GIVEN DATA ::
+ + + +

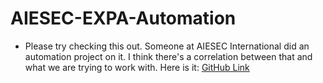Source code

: # AIESEC-EXPA-Automation






- Please try checking this out. Someone at AIESEC International did an automation project on it. I think there's a correlation between that and what we are trying to work with. Here is it: [GitHub Link](https://github.com/paulowiz/AiesecBot#-expa-bot)
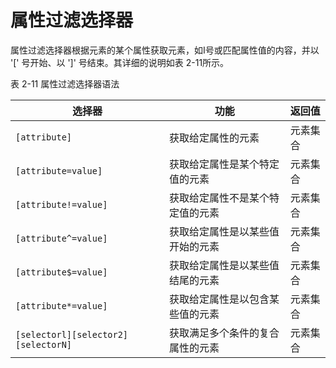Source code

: # 属性过滤选择器

属性过滤选择器根据元素的某个属性获取元素，如I号或匹配属性值的内容，并以 '[' 号开始、以 ']' 号结束。其详细的说明如表 2-11所示。

表 2-11 属性过滤选择器语法

| 选择器 | 功能 | 返回值 |
| ------ | ----- | ------ |
| `[attribute]` | 获取给定属性的元素 | 元素集合 |
| `[attribute=value]` | 获取给定属性是某个特定值的元素 | 元素集合 |
| `[attribute!=value]` | 获取给定属性不是某个特定值的元素 | 元素集合 |
| `[attribute^=value]` | 获取给定属性是以某些值开始的元素 | 元素集合 |
| `[attribute$=value]` | 获取给定属性是以某些值结尾的元素 | 元素集合 |
| `[attribute*=value]` | 获取给定属性是以包含某些值的元素 | 元素集合 |
| `[selectorl][selector2][selectorN]` | 获取满足多个条件的复合属性的元素 | 元素集合 |
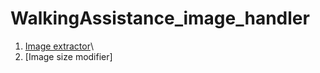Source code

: # WalkingAssistance_image_handler
1. [Image extractor](https://github.com/ADA-1st-macro-walikngAssistant/WalkingAssistance_image_handler/blob/master/image_extractor.ipynb)\
2. [Image size modifier]
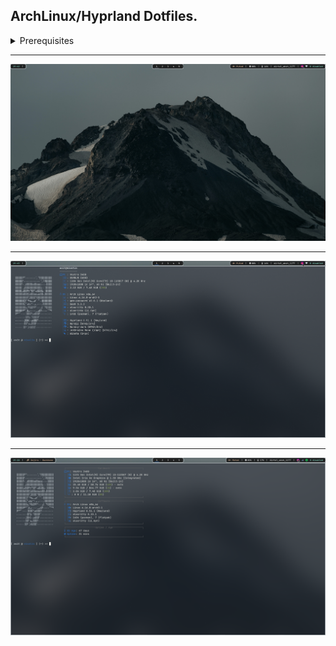 ArchLinux/Hyprland Dotfiles.
---
<details>
  <summary>Prerequisites</summary>
  <ul>
    <li>hyprland</li>
    <li>hyprpaper</li>
    <li>rofi</li>
    <li>alacritty</li>
    <li>wlogout</li>
    <li>waybar</li>
    <li>fastfetch</li>
    <li>pipewire</li>
    <li>pavucontrol</li>
    <li>spotify</li>
    <li>vim</li>
    <li>neovim</li>
    <li>network-manager-applet</li>
  </ul>
</details>

---

![Desktop](assets/1.png)

---

![Alacritty/Fastfetch](assets/2.png)

---

![Fastfetch](assets/3.png)

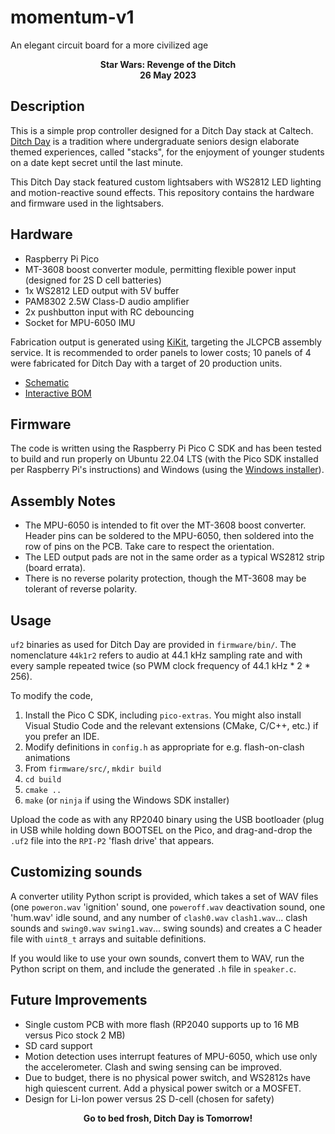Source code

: # momentum-v1
An elegant circuit board for a more civilized age

<p align="center">
  <b>Star Wars: Revenge of the Ditch<br>
     26 May 2023</b><br>
</p>

## Description
This is a simple prop controller designed for a Ditch Day stack at Caltech. [Ditch Day](https://www.pasadenanow.com/main/ditch-day-on-friday-caltech-seniors-create-a-whirlwind-of-fun-and-challenges) is a tradition where undergraduate seniors design elaborate themed experiences, called "stacks", for the enjoyment of younger students on a date kept secret until the last minute.

This Ditch Day stack featured custom lightsabers with WS2812 LED lighting and motion-reactive sound effects. This repository contains the hardware and firmware used in the lightsabers.

## Hardware
- Raspberry Pi Pico
- MT-3608 boost converter module, permitting flexible power input (designed for 2S D cell batteries)
- 1x WS2812 LED output with 5V buffer
- PAM8302 2.5W Class-D audio amplifier
- 2x pushbutton input with RC debouncing 
- Socket for MPU-6050 IMU

Fabrication output is generated using [KiKit](https://github.com/yaqwsx/KiKit), targeting the JLCPCB assembly service. It is recommended to order panels to lower costs; 10 panels of 4 were fabricated for Ditch Day with a target of 20 production units.

- [Schematic](https://github.com/ElectronicToast/momentum-v1/blob/main/board/doc/momentum.pdf)
- [Interactive BOM](http://htmlpreview.github.io/?https://github.com/ElectronicToast/momentum-v1/blob/main/board/doc/ibom.html)

## Firmware
The code is written using the Raspberry Pi Pico C SDK and has been tested to build and run properly on Ubuntu 22.04 LTS (with the Pico SDK installed per Raspberry Pi's instructions) and Windows (using the [Windows installer](https://github.com/raspberrypi/pico-setup-windows)).  

## Assembly Notes
- The MPU-6050 is intended to fit over the MT-3608 boost converter. Header pins can be soldered to the MPU-6050, then soldered into the row of pins on the PCB. Take care to respect the orientation.
- The LED output pads are not in the same order as a typical WS2812 strip (board errata).
- There is no reverse polarity protection, though the MT-3608 may be tolerant of reverse polarity.

## Usage
`uf2` binaries as used for Ditch Day are provided in `firmware/bin/`. The nomenclature `44k1r2` refers to audio at 44.1 kHz sampling rate and with every sample repeated twice (so PWM clock frequency of 44.1 kHz * 2 * 256).

To modify the code,
1. Install the Pico C SDK, including `pico-extras`. You might also install Visual Studio Code and the relevant extensions (CMake, C/C++, etc.) if you prefer an IDE.
2. Modify definitions in `config.h` as appropriate for e.g. flash-on-clash animations
3. From `firmware/src/`, `mkdir build`
4. `cd build`
5. `cmake ..`
6. `make` (or `ninja` if using the Windows SDK installer)

Upload the code as with any RP2040 binary using the USB bootloader (plug in USB while holding down BOOTSEL on the Pico, and drag-and-drop the `.uf2` file into the `RPI-P2` 'flash drive' that appears.

## Customizing sounds
A converter utility Python script is provided, which takes a set of WAV files (one `poweron.wav` 'ignition' sound, one `poweroff.wav` deactivation sound, one 'hum.wav' idle sound, and any number of `clash0.wav` `clash1.wav`... clash sounds and `swing0.wav` `swing1.wav`... swing sounds) and creates a C header file with `uint8_t` arrays and suitable definitions. 

If you would like to use your own sounds, convert them to WAV, run the Python script on them, and include the generated `.h` file in `speaker.c`.

## Future Improvements
- Single custom PCB with more flash (RP2040 supports up to 16 MB versus Pico stock 2 MB)
- SD card support
- Motion detection uses interrupt features of MPU-6050, which use only the accelerometer. Clash and swing sensing can be improved.
- Due to budget, there is no physical power switch, and WS2812s have high quiescent current. Add a physical power switch or a MOSFET.
- Design for Li-Ion power versus 2S D-cell (chosen for safety)

<p align="center">
  <b>Go to bed frosh, Ditch Day is Tomorrow!<br>
</p>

+ + + +

INSTRUCTIONS TO FOLLOW :: Copy out every line of the data that includes the word "assets".

SOLUTION FOR THIS EXERCISE ::
![Desktop](assets/1.png)
![Alacritty/Fastfetch](assets/2.png)
![Fastfetch](assets/3.png)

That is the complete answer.